The katechon refers to Paul’s second letter to the Thessalonians, wherein the apostle is describing the end of times and Christ’s return (παρουσία). According to Paul, Christ’s triumphal return is currently being delayed by a withholding power, the katechon (τὸ κατέχον), the removal of which will unleash the manifestation of the Lawless one (ὁ ἄνομος) who will sit on God’s throne pretending to be Him, deceiving many, and will finally be destroyed by Jesus, “with the brightness of His coming” (2 Thess 2:8). The kathechon is, from this perspective, the force keeping the world spinning, delaying the end of time either as a self-assuring force that stubbornly resists its removal, or as a pious force deferring the final time so as to let as many human beings as possible to convert (cf. Rev 7:1-8). Be as it may, the katechontic time is characterized, as Massimo Cacciari observes, by a paradoxical character: on the one hand, as a withholding force, the katechon insists on its own immutability, while, on the other, it is doomed to be removed at the end of times, accepting its provisional character. Given this theological background, a political empire appears as the paradigm of the katechontic force, insofar as it embodies the ultimate human endeavor to create an epoch without end, as we see, for instance, in Adolf Hitler’s assertion, on September 5, 1934, that the Third Reich would see no end for a thousand years, or Virgil’s famous imperium sine fine.
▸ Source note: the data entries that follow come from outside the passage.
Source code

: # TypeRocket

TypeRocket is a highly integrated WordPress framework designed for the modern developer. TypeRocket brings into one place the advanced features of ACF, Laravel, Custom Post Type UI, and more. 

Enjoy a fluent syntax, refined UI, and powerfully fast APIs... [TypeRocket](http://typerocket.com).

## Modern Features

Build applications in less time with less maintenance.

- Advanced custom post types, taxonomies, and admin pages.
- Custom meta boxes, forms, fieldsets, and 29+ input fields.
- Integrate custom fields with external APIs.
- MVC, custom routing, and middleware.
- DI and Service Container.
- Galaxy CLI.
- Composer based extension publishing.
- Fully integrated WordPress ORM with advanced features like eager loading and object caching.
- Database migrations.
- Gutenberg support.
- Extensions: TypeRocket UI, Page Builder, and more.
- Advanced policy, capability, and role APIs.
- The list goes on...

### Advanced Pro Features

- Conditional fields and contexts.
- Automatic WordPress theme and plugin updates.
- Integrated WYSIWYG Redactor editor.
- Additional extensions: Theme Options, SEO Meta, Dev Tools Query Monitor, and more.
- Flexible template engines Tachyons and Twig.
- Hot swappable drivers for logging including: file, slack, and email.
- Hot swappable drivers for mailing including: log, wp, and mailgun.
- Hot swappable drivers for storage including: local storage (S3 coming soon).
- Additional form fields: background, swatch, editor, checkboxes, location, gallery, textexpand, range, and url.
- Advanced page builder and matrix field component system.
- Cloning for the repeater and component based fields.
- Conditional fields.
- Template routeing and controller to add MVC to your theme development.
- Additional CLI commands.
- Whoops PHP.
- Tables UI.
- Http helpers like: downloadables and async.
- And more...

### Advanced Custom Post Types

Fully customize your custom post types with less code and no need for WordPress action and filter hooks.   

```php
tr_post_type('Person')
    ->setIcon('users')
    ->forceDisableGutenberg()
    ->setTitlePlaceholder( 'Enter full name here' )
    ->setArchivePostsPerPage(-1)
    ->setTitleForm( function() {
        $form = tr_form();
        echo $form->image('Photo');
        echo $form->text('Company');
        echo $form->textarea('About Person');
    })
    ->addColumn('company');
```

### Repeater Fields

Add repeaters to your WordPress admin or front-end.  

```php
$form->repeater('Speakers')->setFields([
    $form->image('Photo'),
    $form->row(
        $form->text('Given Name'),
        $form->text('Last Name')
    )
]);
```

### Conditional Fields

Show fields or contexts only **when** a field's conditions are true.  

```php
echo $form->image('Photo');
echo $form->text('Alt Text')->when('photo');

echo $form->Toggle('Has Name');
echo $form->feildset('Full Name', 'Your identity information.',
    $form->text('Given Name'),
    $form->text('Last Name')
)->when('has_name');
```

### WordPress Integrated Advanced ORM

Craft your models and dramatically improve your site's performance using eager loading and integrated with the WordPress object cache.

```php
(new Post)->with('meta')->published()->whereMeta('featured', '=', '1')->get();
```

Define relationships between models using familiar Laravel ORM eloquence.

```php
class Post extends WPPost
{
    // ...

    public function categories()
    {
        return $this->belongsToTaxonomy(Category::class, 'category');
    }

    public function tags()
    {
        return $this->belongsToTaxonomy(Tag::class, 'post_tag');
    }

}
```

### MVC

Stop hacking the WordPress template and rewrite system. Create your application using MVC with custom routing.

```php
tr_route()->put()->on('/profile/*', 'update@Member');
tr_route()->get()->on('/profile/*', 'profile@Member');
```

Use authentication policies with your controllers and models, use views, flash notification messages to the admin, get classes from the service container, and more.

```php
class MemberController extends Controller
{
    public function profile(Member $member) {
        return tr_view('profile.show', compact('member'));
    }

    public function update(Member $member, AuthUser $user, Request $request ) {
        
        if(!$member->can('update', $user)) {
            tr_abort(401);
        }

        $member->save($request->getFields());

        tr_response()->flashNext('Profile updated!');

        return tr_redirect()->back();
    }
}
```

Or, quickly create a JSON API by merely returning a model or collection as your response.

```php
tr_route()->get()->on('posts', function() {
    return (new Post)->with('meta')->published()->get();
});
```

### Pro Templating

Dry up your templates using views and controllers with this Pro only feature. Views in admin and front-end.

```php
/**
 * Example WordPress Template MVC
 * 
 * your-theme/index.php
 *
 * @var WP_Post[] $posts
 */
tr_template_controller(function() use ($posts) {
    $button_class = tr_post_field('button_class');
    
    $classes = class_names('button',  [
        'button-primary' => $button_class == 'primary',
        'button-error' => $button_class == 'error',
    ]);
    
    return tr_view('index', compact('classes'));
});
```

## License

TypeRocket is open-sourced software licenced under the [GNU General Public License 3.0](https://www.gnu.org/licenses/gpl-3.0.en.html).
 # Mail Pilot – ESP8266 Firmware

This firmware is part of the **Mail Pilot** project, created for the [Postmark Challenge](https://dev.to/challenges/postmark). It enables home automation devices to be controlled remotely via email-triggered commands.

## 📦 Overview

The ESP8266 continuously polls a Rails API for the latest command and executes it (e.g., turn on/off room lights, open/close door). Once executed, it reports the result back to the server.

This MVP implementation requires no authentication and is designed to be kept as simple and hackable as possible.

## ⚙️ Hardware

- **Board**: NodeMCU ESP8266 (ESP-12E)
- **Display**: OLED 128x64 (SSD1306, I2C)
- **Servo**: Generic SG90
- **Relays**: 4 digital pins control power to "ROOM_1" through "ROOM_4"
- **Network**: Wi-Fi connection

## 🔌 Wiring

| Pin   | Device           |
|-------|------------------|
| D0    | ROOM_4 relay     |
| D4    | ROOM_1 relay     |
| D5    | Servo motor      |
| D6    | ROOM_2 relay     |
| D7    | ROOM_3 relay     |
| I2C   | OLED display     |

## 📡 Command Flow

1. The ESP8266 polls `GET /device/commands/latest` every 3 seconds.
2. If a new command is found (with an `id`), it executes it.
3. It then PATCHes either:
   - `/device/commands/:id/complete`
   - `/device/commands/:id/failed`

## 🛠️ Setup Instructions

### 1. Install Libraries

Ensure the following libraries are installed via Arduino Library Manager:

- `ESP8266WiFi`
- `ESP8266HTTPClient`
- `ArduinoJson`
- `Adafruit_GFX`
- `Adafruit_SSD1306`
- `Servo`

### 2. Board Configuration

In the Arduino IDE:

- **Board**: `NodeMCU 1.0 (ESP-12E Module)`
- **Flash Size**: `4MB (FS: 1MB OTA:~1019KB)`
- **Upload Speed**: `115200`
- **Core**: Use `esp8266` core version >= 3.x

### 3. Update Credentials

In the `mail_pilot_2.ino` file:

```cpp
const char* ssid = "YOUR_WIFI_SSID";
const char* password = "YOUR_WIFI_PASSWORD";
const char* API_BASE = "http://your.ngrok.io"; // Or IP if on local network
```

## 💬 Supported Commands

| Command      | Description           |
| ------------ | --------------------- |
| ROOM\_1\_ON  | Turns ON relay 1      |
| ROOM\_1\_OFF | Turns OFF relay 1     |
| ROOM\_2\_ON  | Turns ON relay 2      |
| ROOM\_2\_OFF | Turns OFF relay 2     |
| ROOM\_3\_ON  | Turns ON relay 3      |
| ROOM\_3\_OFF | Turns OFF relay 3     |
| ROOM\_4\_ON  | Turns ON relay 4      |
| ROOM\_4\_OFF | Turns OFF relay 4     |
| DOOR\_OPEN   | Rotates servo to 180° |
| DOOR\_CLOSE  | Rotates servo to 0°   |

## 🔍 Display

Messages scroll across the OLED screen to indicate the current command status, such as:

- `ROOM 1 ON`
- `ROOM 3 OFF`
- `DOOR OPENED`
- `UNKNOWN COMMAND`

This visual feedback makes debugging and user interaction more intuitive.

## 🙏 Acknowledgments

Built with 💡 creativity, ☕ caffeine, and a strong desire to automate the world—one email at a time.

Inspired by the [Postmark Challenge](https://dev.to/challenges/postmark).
White Christian Nationalism’s katechontic character can be described in term’s of Eric Voegelin’s critique of the gnostic immanent eschatology, that is to say, the effort to turn the soteriological event into a worldly epic. While for Christianity salvation is clearly unattainable here and now, and, more importantly, it is a product of grace rather than the outcome of human achievement, WChN is a political project aiming to gain enough power so as to become an irresistible force the interests of which are to dominate the political life of the American society at large. The movement, moreover, displays an antagonistic logic that can be traced—as it is described, for instance, in Nancy MacLean’s book, Democracy in Chains—as early as Brown v. Board of Education (1952-1954), being framed as the racial battle that has dominated American politics since its inception. Closely related to this reaction, WChN shares bed today with the most radicalized, anti-democratic, version of capitalism, namely, neoliberalism, understood not as an economic theory but, as Adam Kotsko suggests in Neoliberalism’s Demons, as “a complete way of life and a holistic worldview, in a way that previous models of capitalism did not.” With these elements put together, WChN emerges as a messianic attempt to build an everlasting empire here and now, immanentizing salvation, bringing it down to earth as a political, economic, and social project understood as the cosmic battle between good and evil.
In order to illustrate this idea, I turn to two descriptions of theopolitical empires: Isaac Bashevis Singer’s Satan in Goray, which beautifully paints the destruction that self-appointed messiah, Sabbatai Zevi, caused in a once peaceful and harmonic Polish community; and the monumental critique that Fyodor Dostoevsky makes to Christendom in Ivan Karamazov’s story of the Great Inquisitor. This final section uses literature as a mirror in order to fully uncover WChN’s imperial impetus, as well as the many perils that its victory would suppose to America and, consequently, to the world.